Amtsniederlegung durch den Datenschutzbeauftragten: Was gilt es zu beachten?
Weder die DSGVO noch das BDSG regeln ausdrücklich, wie ein Datenschutzbeauftragter (DSB) sein Amt aus eigener Initiative beenden kann. Der Hessische Beauftragte für Datenschutz und Informationsfreiheit (HBDI) hat sich in seinem 54. Tätigkeitsbericht (Ziffer 8.2) mit dieser praxisrelevanten Frage befasst und gibt differenzierte Orientierung – gestützt auf die einschlägige Kommentarliteratur.
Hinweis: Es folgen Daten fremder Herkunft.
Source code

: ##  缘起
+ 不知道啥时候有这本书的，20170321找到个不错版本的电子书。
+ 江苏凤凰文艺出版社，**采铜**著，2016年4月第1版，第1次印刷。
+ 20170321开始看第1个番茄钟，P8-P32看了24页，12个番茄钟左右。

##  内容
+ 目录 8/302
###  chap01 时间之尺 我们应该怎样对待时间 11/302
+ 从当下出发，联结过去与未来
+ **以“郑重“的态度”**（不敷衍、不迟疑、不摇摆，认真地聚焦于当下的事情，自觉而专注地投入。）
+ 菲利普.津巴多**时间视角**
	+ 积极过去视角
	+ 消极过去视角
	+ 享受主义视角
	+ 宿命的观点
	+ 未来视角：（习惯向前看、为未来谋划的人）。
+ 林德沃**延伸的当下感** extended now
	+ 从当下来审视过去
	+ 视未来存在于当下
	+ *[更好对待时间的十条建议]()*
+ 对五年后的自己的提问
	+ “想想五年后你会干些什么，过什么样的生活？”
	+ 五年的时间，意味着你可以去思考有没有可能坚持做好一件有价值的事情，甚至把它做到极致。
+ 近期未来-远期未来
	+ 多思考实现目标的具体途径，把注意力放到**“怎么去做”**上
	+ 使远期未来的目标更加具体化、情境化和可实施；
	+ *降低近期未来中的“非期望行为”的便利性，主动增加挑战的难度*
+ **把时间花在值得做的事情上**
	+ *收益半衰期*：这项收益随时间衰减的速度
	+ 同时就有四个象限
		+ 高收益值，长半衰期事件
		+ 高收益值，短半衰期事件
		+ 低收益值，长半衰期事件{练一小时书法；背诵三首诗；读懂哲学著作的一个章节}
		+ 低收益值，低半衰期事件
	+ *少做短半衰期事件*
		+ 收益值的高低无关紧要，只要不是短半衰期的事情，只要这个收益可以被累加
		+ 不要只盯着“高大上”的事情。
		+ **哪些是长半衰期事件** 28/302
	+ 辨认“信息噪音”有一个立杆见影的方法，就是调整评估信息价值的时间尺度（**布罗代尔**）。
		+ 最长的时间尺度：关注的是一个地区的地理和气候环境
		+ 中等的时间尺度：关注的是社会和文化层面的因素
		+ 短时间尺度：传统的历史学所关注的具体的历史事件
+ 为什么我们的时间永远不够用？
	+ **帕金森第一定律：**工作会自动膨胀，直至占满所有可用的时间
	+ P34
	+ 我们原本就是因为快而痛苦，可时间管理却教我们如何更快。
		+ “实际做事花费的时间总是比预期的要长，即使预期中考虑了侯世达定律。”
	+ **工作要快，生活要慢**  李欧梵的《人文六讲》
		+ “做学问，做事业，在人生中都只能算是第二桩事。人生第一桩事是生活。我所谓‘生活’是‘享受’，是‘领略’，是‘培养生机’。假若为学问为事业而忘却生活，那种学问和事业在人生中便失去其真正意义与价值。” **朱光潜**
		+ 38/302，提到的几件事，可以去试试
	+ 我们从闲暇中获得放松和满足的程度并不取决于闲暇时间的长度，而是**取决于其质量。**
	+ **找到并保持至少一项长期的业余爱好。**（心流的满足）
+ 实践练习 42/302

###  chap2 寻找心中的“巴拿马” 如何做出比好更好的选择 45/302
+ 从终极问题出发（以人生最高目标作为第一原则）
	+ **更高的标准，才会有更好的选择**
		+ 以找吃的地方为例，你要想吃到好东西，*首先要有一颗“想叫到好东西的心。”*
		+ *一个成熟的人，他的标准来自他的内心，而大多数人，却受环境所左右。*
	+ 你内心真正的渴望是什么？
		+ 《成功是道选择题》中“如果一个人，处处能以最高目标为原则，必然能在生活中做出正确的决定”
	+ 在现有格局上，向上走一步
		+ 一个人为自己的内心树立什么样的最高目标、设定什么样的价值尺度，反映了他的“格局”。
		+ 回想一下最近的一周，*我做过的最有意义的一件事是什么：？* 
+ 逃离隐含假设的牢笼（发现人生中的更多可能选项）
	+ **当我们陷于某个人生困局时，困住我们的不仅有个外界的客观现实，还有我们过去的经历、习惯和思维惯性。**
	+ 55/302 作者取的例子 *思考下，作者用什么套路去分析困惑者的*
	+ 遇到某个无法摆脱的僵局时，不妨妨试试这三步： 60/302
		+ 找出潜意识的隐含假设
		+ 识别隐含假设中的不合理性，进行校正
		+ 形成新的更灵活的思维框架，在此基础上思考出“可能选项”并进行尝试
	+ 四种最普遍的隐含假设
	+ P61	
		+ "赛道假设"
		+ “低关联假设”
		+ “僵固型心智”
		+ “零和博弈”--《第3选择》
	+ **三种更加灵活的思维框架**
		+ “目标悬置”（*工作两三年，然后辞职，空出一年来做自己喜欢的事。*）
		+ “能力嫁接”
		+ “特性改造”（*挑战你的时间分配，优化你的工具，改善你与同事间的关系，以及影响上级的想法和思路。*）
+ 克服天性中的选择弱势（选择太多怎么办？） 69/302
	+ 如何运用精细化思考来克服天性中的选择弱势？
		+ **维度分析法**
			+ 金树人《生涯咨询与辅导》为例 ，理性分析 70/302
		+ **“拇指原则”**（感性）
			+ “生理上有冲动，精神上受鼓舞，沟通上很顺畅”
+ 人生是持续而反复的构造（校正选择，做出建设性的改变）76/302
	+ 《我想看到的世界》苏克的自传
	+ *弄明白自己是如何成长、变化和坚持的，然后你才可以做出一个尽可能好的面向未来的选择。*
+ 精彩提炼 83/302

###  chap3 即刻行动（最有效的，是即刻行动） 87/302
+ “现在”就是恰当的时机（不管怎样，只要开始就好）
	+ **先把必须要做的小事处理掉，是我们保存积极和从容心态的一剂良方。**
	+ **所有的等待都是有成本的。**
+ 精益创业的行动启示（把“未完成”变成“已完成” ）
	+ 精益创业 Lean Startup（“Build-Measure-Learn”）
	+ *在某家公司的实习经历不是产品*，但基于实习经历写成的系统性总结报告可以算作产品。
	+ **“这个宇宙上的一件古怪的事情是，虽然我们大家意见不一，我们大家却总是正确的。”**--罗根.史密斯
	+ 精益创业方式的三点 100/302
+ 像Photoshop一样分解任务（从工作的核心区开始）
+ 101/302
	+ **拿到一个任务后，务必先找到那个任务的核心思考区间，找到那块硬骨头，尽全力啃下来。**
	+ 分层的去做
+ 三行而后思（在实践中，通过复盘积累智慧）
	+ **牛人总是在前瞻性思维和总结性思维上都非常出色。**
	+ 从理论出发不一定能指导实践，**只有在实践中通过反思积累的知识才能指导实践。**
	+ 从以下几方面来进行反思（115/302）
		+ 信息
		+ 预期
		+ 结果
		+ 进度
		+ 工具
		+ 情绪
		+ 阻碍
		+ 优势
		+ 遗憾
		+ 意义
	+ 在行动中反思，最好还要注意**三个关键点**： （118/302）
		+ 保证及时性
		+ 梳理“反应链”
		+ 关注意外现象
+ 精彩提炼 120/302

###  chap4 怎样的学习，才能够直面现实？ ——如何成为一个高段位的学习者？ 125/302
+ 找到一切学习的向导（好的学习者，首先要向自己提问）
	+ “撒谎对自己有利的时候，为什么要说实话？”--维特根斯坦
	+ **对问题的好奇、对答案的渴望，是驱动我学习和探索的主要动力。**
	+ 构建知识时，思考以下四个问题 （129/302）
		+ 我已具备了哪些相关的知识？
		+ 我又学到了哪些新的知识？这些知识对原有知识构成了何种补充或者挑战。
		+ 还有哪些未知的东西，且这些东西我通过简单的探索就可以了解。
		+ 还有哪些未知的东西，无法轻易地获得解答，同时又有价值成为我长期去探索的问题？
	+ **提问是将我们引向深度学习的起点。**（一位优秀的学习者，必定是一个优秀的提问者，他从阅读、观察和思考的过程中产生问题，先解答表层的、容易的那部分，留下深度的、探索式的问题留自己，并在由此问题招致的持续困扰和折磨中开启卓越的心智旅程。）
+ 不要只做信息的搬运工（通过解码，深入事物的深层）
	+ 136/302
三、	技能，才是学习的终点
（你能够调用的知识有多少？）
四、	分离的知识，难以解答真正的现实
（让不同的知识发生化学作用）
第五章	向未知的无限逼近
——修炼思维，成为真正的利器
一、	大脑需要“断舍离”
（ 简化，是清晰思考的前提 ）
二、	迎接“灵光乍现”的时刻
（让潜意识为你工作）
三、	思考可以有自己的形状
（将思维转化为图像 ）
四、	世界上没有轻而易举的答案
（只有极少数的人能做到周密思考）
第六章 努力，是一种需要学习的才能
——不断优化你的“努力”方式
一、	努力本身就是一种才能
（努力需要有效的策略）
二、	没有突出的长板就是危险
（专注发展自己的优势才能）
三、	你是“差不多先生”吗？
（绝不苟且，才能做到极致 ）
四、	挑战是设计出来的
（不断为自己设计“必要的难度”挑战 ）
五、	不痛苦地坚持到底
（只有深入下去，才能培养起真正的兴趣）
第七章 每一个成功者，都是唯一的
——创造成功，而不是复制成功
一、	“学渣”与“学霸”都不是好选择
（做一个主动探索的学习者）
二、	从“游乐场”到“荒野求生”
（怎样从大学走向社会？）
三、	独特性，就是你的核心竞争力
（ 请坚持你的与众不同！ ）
Grundsatz: Amtsniederlegung ist möglich
Ungeachtet der fehlenden gesetzlichen Regelung geht die Kommentarliteratur einhellig davon aus, dass sowohl interne als auch externe DSBs (bei öffentlichen wie nicht-öffentlichen Stellen) ihr Amt niederlegen können. Eine Begründung ist grundsätzlich nicht erforderlich. Entscheidend ist jedoch, dass dem Verantwortlichen ausreichend Zeit für die Benennung einer Nachfolge eingeräumt wird. Wird diese Übergangsfrist nicht gewahrt, kann eine Schadensersatzpflicht gegenüber dem Verantwortlichen entstehen.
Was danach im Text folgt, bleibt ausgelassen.